The shuttle group solved the automation paradox by never automating the humans away. The software was automated; the process of writing it was relentlessly manual. They had verifiers who tried to break the code and developers who tried to write it perfectly, in formal rivalry. They didn't just fix bugs — they fixed whatever permitted the bug. Their error database was so comprehensive they could write models that predicted how many errors should appear in each new version, and if reality came in low, they assumed they'd missed something.

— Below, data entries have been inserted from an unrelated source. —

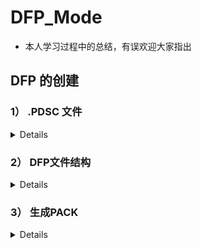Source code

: # DFP_Mode
- 本人学习过程中的总结，有误欢迎大家指出


  
## DFP 的创建

### 1） .PDSC 文件
<details>
  
#### 1.0）介绍

- CMSIS Pack 描述文件（Pack Description File）是 CMSIS-Pack 系统中的核心文件，用于描述和定义一个设备家族包（DFP, Device Family Pack）或其他软件包的内容和结构。
- 它通过 XML 格式来表达，包含关于设备、组件、库、驱动程序、示例代码等的信息，并为开发工具（如 Keil MDK、IAR 等）提供用于集成和管理这些资源的元数据。

#### 1.1）参考文档

- [CMSIS-Pack Components Documentation](https://www.keil.com/pack/doc/CMSIS_Dev/Pack/html/cp_SWComponents.html)
- [CMSIS-Pack DFP Creation Guide](https://www.keil.com/pack/doc/CMSIS_Dev/Pack/html/createPack_DFP.html#:~:text=A%20Software%20Pack%20that%20contains%20a%20%3Cdevices%3E%20element,device%20or%20a%20device%20family%20in%20more%20detail.)

#### 1.2）命名格式

- `Vendor.Name.pdsc`
- `Vendor` 为供应商名，在 `PACK.xsd` 中有登记，开发过程中使用“Generic:5”代替。
- `Name` 为家族名，如芯片 MVCM3 包含 MVCM3100 和 MVCM3200，则 `Name` 为 MVCM3。

#### 1.3）文件格式

##### 1.3.1）结构示例

<details>

```xml
<?xml version="1.0" encoding="UTF-8"?> <!--表示该文件使用 XML 1.0 标准并采用 UTF-8 编码。-->

<package schemaVersion="1.4.0" xmlns:xs="http://www.w3.org/2001/XMLSchema-instance" xs:noNamespaceSchemaLocation="PACK.xsd">
<!--定义整个软件包；指定该 .pdsc 文件所遵循的 CMSIS Pack 描述文件的架构版本；根据URL和PACK.xsd验证XML文档结构是否符合规范-->

    <vendor></vendor>                   <!--供应商-->
    <name></name>                       <!--家族名-->

    <url></url>                         <!--定义包的下载路径（若为空则Pack Installer显示Offline）-->
    <description></description>         <!--描述-->
    <supportContact></supportContact>   <!--联系方式联系方式-->
    <license>Docs/license.txt</license> <!--许可文件-->
    <releases></releases>               <!--发行的版本日期等信息-->
    <keywords></keywords>               <!--搜索用关键词-->

    <devices></devices>                 <!--见1.32)-->
    <conditions></conditions>           <!--见1.32)-->
    <components></components>           <!--见1.32)-->

</package>
```

</details>

##### 1.3.2）关键部分示例：
<details>
  
- 在下面的部分中，将为来自设备供应商MyVendor的虚拟设备族MVCM3创建DFP。
- 设备族由四个成员组成，分为两个子族。
- mvcm3系列的规格如下:  
![loading](asset/MVCM3.png "官方示例")

- 设备信息（devices）
```xml
<devices>
    <family Dfamily="MVCM3 Series" Dvendor="Generic:5">
    <processor Dcore="Cortex-M3" DcoreVersion="r2p1" Dfpu="0" Dmpu="0" Dendian="Little-endian"/>
    <description>
        The MVCM3 device family contains an ARM Cortex-M3 processor, running up to 100 MHz with a versatile set of on-chip peripherals.
    </description>
    <!-- ************************  Sub-family 'MVCM3100'  **************************** -->
    <subFamily DsubFamily="MVCM3100">
        <processor  Dclock="50000000"/>
        <!-- *************************  Device 'MVCM3110'  ***************************** -->
        <device Dname="MVCM3110">
        <memory     name="IROM1"  access="rx"       start="0x00000000"  size="0x4000"     startup="1"   default="1"/>
        <memory     name="IRAM1"  access="rw"       start="0x20000000"  size="0x0800"     init   ="0"   default="1"/>
        </device>
        <!-- *************************  Device 'MVCM3120'  ***************************** -->
        <device Dname="MVCM3120">
        <memory     name="IROM1"  access="rx"        start="0x00000000"  size="0x8000"     startup="1"   default="1"/>
        <memory     name="IRAM1"  access="rx"        start="0x20000000"  size="0x1000"     init   ="0"   default="1"/>
        </device>
    </subFamily>
    <!-- ************************  Sub Family 'MVCM3200'  **************************** -->
    <subFamily DsubFamily="MVCM3200">
        <processor  Dclock="100000000"/>
        <!-- *************************  Device 'MVCM3250'  ***************************** -->
        <device Dname="MVCM3250">
        <memory     name="IROM1"  access="rx"         start="0x00000000"  size="0x4000"     startup="1"   default="1"/>
        <memory     name="IRAM1"  access="rw"         start="0x20000000"  size="0x0800"     init   ="0"   default="1"/>
        </device>
        <!-- *************************  Device 'MVCM3260'  ***************************** -->
        <device Dname="MVCM3260">
        <memory     name="IROM1"  access="rx"         start="0x00000000"  size="0x8000"     startup="1"   default="1"/>
        <memory     name="IRAM1"  access="rw"         start="0x20000000"  size="0x1000"     init   ="0"   default="1"/>
        </device>
    </subFamily>
    </family>
</devices>
```
- 条件（conditions）
```xml
<conditions>
    <condition id="MVCM3 CMSIS-Core">
    <!-- conditions selecting Devices -->
    <description>MyVendor MVCM3 Series devices and CMSIS-Core (Cortex-M)</description>
    <require Cclass="CMSIS" Cgroup="Core"/>
    <require Dvendor="Generic:5" Dname="MVCM3*"/>
    </condition>
    
    <condition id="Startup ARM">
    <description>Startup assembler file for ARMCC</description>
    <require Tcompiler="ARMCC"/>
    </condition>

    <condition id="Startup GCC">
    <description>Startup assembler file for GCC</description>
    <require Tcompiler="GCC"/>
    </condition>

    <condition id="Startup IAR">
    <description>Startup assembler file for IAR</description>
    <require Tcompiler="IAR"/>
    </condition>
</conditions>
```                
- 组件（components）
```xml
<components>
    <component Cclass="Device" Cgroup="Startup" Cversion="0.0.1" condition="MVCM3 CMSIS-Core">
    <description>System Startup for MyVendor MVCM3 Series</description>
    <files>
        <!--  include folder -->
        <file category="include" name="Device/Include/"/>
        <file category="source"  name="Device/Source/ARM/startup_MVCM3.s" attr="config" condition="Startup ARM" version="1.0.0"/>
        <file category="source"  name="Device/Source/GCC/startup_MVCM3.s" attr="config" condition="Startup GCC" version="1.0.0"/>
        <file category="source"  name="Device/Source/IAR/startup_MVCM3.s" attr="config" condition="Startup IAR" version="1.0.0"/>
        <file category="source"  name="Device/Source/system_MVCM3.c"  attr="config" version="1.0.0"/>
    </files>
    </component>
</components>
```

</details>
</details>

### 2） DFP文件结构  
<details>  

#### 2.1）示例：
  
![loading](asset/struct.png "示例结构")

#### 2.2）Device:

<details>

- 介绍：放置启动文件（startup_device.s）、系统文件（system_device.c system_device.h）、寄存器文件（device.h）以及库函数等文件。
- 示例：
  
  ![loading](asset/device.png "device")
  ![loading](asset/source.png "source")
  ![loading](asset/include.png "include")
  ![loading](asset/startup.png "startup")

##### 2.2.1）startup_device.s：

- 设备上电或复位后执行的第一段代码。它负责在硬件复位后初始化堆栈、设置中断向量表、初始化全局和静态变量，并最终跳转到主程序的 main() 函数。

##### 2.2.2）system_device.c：

- 设备初始化的核心文件，负责对系统时钟、外设时钟、内存布局等进行配置。包含了 SystemInit() 函数，该函数在设备启动时被 startup_device.s 调用，进行硬件初始化。

##### 2.2.3）system_device.h：

- 为 system_device.c 中的系统初始化函数提供声明，同时包含一些与系统初始化相关的常量、宏和外部变量声明（如 SystemCoreClock）。

##### 2.2.4）device.h：

- 定义设备的外设寄存器映射、位域、内存地址等内容，使开发者可以通过结构体和宏访问设备外设。
- 可以通过CMSIS提供的SVDConv工具依据你的SVD文件直接生成
- SVDConv的使用：
  - SVDConv ARM_Example.svd --generate=header --fields=struct

</details>

#### 2.3）Flash:

- 参考文档：
  - [Pack with Device Support](https://www.keil.com/pack/doc/CMSIS_Dev/Pack/html/createPack_DFP.html#:~:text=A%20Software%20Pack%20that%20contains%20a%20%3Cdevices%3E%20element,device%20or%20a%20device%20family%20in%20more%20detail.)
  - [Flash Programming](https://www.keil.com/pack/doc/CMSIS_Dev/Pack/html/flashAlgorithm.html)
  - [利用MDK的FLM文件制作通用flash驱动](https://cloud.tencent.com/developer/article/2230443)
  - [从零编写STM32H7的MDK SPI FLASH下载算法](https://mp.weixin.qq.com/s/IpEG3jN-Nx4Dm1ETxNBkgg)
- 示例：
![loading](asset/flash.png "flash")

##### 2.3.1）操作流程：  

<details>

- 1）将以下文件复制到你的 Vendor.Name/Flash下
  - 一般位于Keil_v5\ARM\Flash\_Template路径下（v540版本）
  - 其中的FlashOS.h位于上级目录（v540版本）
![loading](asset/flash0.png "flash0") 
- 2）修改其中的三个工程文件，将“NewDevice”替换为你的设备名
- 3）修改其中的FlashDev.c和FlashPrg.c文件
- 4）通过Keil生成FLM文件

</details>

##### 2.3.2）修改FlashDev.c：  

<details>

- 1）介绍：
  - 定义一个FlashDevice结构体用于描述 Flash 设备的详细特性描述，包括设备的大小、扇区布局、页大小等信息。
  - 为工具提供必要的元数据，以便在进行 Flash 操作（如擦除、编程、读取）时，能够正确处理设备的存储布局。
- 2）示例：
  ```c
    struct FlashDevice const FlashDevice  =  {
       FLASH_DRV_VERS,             // 驱动版本
       "Example Flash",            // 设备名称
       ONCHIP,                     // 设备类型（片上 Flash）
       0x08000000,                 // 起始地址
       0x00100000,                 // 总大小 (1MB)
       256,                        // 页大小
       0,                          // 保留
       0xFF,                       // 擦除后的默认值
       5000,                       // 编程超时（毫秒）
       10000,                      // 擦除超时（毫秒）
       
       // 扇区布局
       0x08000000, 0x1000,    // 每个扇区 4KB
       0x08010000, 0x20000,   // 每个扇区 128KB
       SECTOR_END 
    };
  ```

</details>  

##### 2.3.3）修改FlashPrg.c：  

<details>

- 1）介绍：
  - Keil 环境下的 Flash 编程算法的实现文件，它通过与 Flash 控制器的直接交互来完成擦除、写入、校验等操作。
- 2）示例：
  ```c
  int Init (unsigned long adr, unsigned long clk, unsigned long fnc) {
      // 初始化 Flash 编程设置，如地址和时钟频率
      // 配置寄存器，准备擦除或编程操作
      return 0;
  }
  
  int UnInit (unsigned long fnc) {
      // 反初始化，释放 Flash 资源
      return 0;
  }

  int EraseSector (unsigned long adr) {
      // 擦除指定地址的扇区
      return 0;
  }
  
  int EraseChip (void) {
      //擦除整个 Flash 存储器
      return 0;
  }
  
  int ProgramPage (unsigned long adr, unsigned long sz, unsigned char *buf) {
      // 将数据写入指定的 Flash 页面
      return 0;
  }
  ```
  
</details>
  
##### 2.3.4）生成FLM：  

<details>

- 1）打开Flash文件夹的工程
  ![loading](asset/flash1.png "flash1")
- 2）将输出文件命名为设备名
  ![loading](asset/flash2.png "flash2")
- 3）编译
- 4）在PDSC文件中添加FLM文件的路径,如下：
```xml
<device Dname="MVCM3110">
  <algorithm name="Flash/MVCM3.FLM" start="0x00000000" size="0x4000" default="1"/>
  <memory     name="IROM1"  access="rx"       start="0x00000000"  size="0x4000"     startup="1"   default="1"/>
  <memory     name="IRAM1"  access="rw"       start="0x20000000"  size="0x0800"     init   ="0"   default="1"/>
</device>
``` 
- 5）重新生成pack并导入，在对应的工程中可以看到
  ![loading](asset/flash3.png "表示导入成功")

</details>
  
#### 2.4）SVD:

![loading](asset/svd4.png "架构示意图")
##### 2.4.1）介绍:

<details>

- 定义：SVD（System View Description） 文件是 CMSIS（Common Microcontroller Software Interface Standard） 中的定义的一个 XML 格式的纯文本文件，其包含了芯片内核、芯片所具有的外设以及内核和外设的寄存器的完整描述
- 作用：
  - 生成头文件（device.h）：使用相关工具命令（SVDConv.exe device.svd -o Output -b Output/device.log --generate=header）就可以根据编写的 SVD 文件直接生成芯片的顶级头文件（device.svd --> device.h）
  - 调试 ：SVD 文件最主要的目的是调试时直接显示寄存器的每个比特位的状态。
- 参考文档：
  - [TIH64 之一 编写 TIH64Vx690 的 SVD 文件及使用 SVD 辅助调试_svd 和 sfr文件的区别](https://blog.csdn.net/zcshoucsdn/article/details/127144450)
  - [System View Description](https://www.keil.com/pack/doc/CMSIS_Dev/SVD/html/index.html)

</details>

##### 2.4.2）文件格式:

<details>
  
- 参考文档：
  - [SVD Description (*.svd) Format](https://www.keil.com/pack/doc/CMSIS_Dev/SVD/html/svd_Format_pg.html)
  - [/device element](https://www.keil.com/pack/doc/CMSIS_Dev/SVD/html/elem_device.html)
  - [/device/cpu element](https://www.keil.com/pack/doc/CMSIS_Dev/SVD/html/elem_cpu.html)
  - [/device/peripherals element](https://www.keil.com/pack/doc/CMSIS_Dev/SVD/html/elem_peripherals.html)
  - [/device/peripherals/peripheral/registers element](https://www.keil.com/pack/doc/CMSIS_Dev/SVD/html/elem_registers.html)
  - [Special Elements](https://www.keil.com/pack/doc/CMSIS_Dev/SVD/html/elem_special.html)
- 示例：
  - [SVD File Example](https://www.keil.com/pack/doc/CMSIS_Dev/SVD/html/svd_Example_pg.html)
  - 设备元素结构：
  - ![loading](asset/svd0.png "svd0")
  - 外设元素结构
  - ![loading](asset/svd1.png "svd1")
  
</details>

##### 2.4.3）各元素解析:

- 内容过多，可以参考官方文档
  -  [/device/cpu element](https://www.keil.com/pack/doc/CMSIS_Dev/SVD/html/elem_cpu.html)
  - 以下是部分内容截图

<details>

</details>

</details>

### 3） 生成PACK
<details>

- 脚本介绍：
  - 检查PDSC文件的可用性、复制PDSC文件到文件目录、在文件目录运行PackChk.exe、在工作目录创建一个包文件。它会被称为 Vendor.Name.Version.pack
- 具体步骤：
  - 1）进入DFP文件夹下
  - 2）完善DPSC文件的内容
  - 3）修改gen_pack.sh内的部分内容（具体脚本中有解释）
  - 4）运行脚本（使用git bash打开DFP文件夹并在运行脚本）

</details>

But here's the thing I find most interesting: this process worked because the stakes were unambiguous. Ted Keller flew to Florida before every launch to personally sign a document certifying the software wouldn't kill anyone. Most software has no equivalent of that moment. Most software exists in the vast middle ground where it's not critical enough to justify the shuttle's $35 million per year budget for 260 people writing one program — but it's not unimportant either. And in that middle ground, the paradox of automation runs wild.

The squareabout

The Dutch traffic engineer Hans Monderman found an elegant solution to a version of this problem that had nothing to do with software. Two children had been killed by cars in Oudehaske, and Monderman's radar gun confirmed drivers were going too fast. The standard engineering response would be traffic lights, speed bumps, warning signs. Instead, Monderman removed the signs, replaced the asphalt with red brick, and eliminated the distinction between road and sidewalk.¹

Drivers were so confused they slowed to a crawl. Monderman couldn't even capture their speed on his radar gun. His party trick when showing journalists his later "squareabout" in Drachten — a junction redesigned with the same philosophy — was to close his eyes and walk backwards into traffic. Cars would flow around him.

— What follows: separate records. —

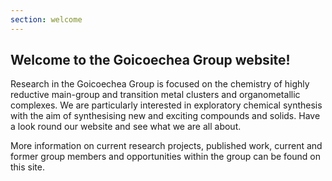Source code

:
 ```yaml
---
section: welcome
---
```



## Welcome to the Goicoechea Group website!

Research in the Goicoechea Group is focused on the chemistry of highly reductive main-group and transition metal clusters and organometallic complexes. We are particularly interested in exploratory chemical synthesis with the aim of synthesising new and exciting compounds and solids. Have a look round our website and see what we are all about.

More information on current research projects, published work, current and former group members and opportunities within the group can be found on this site. 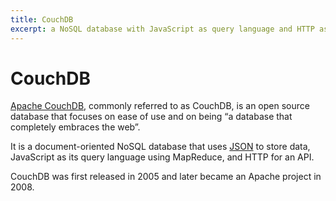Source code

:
 ```yaml
---
title: CouchDB
excerpt: a NoSQL database with JavaScript as query language and HTTP as API
---
```


# CouchDB

[Apache CouchDB](http://couchdb.apache.org/), commonly referred to as CouchDB, is an open source database that focuses on ease of use and on being “a database that completely embraces the web”.

It is a document-oriented NoSQL database that uses [JSON](/_glossary/JSON.md) to store data, JavaScript as its query language using MapReduce, and HTTP for an API.

CouchDB was first released in 2005 and later became an Apache project in 2008.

The principle is identical to the automation paradox, just inverted: by forcing people to confront the possibility of small errors constantly, the chance of catastrophic ones dropped. Accidents at the Drachten squareabout halved. Traffic flow actually improved. It worked because it kept humans engaged rather than letting them glaze over.

Programming sucks (and that might be load-bearing)

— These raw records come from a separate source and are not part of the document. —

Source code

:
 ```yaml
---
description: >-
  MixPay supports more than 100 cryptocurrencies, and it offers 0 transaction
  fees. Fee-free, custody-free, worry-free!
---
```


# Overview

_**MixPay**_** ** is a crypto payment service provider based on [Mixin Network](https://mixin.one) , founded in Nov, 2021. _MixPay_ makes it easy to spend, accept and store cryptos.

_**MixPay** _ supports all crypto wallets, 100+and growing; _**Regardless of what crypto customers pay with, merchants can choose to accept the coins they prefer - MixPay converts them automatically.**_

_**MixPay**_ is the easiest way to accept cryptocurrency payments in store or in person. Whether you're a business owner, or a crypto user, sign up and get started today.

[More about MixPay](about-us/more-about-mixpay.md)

There's a third voice here that complicates things beautifully. Peter Welch's "Programming Sucks" is a rant, not an analysis, but it captures something the other two sources dance around: the lived experience of software as perpetual near-catastrophe.³

Every program you've ever used, Welch argues, was built by a process that resembles building a suspension bridge halfway, realizing nobody actually knew how suspension bridges work, then adding columns and leaving the cables attached because "nobody knows which parts they're holding up, but everybody's pretty sure they're important parts." Standards are unicorns. Half the internet runs on code with comments like "TODO: FIX THIS IT'S A REALLY DANGEROUS HACK" written ten years ago. The only reason it works at all is that thousands of people are maintaining it around the clock, and if they all took a lunch break at the same time, civilization would collapse.

This is the paradox of automation from the inside. The shuttle group proves you can write perfect software if you're willing to pay for it. Air France 447 proves what happens when you automate humans out of the loop. But most software lives in Welch's world, where the automation is partial, the process is chaotic, the humans are overstretched, and the whole thing holds together through a combination of duct tape and prayer. That's not a failure state — it might actually be the Monderman squareabout of software. The constant small fires keep people engaged in a way that a perfectly automated system wouldn't.

I'm not sure I believe that fully. But it's worth sitting with the discomfort of it: the shuttle group's perfection required total process control over a single program. The internet has no such luxury. And maybe the messy, chaotic, permanently-on-fire state of real software is what keeps it from failing in the catastrophic way that perfectly smooth systems eventually do. The mess is the immune system.

Or maybe we're all just lucky. The paradox of automation doesn't resolve neatly. It just asks you to notice how much of your safety depends on someone staying alert — and how hard every well-designed system makes that to do.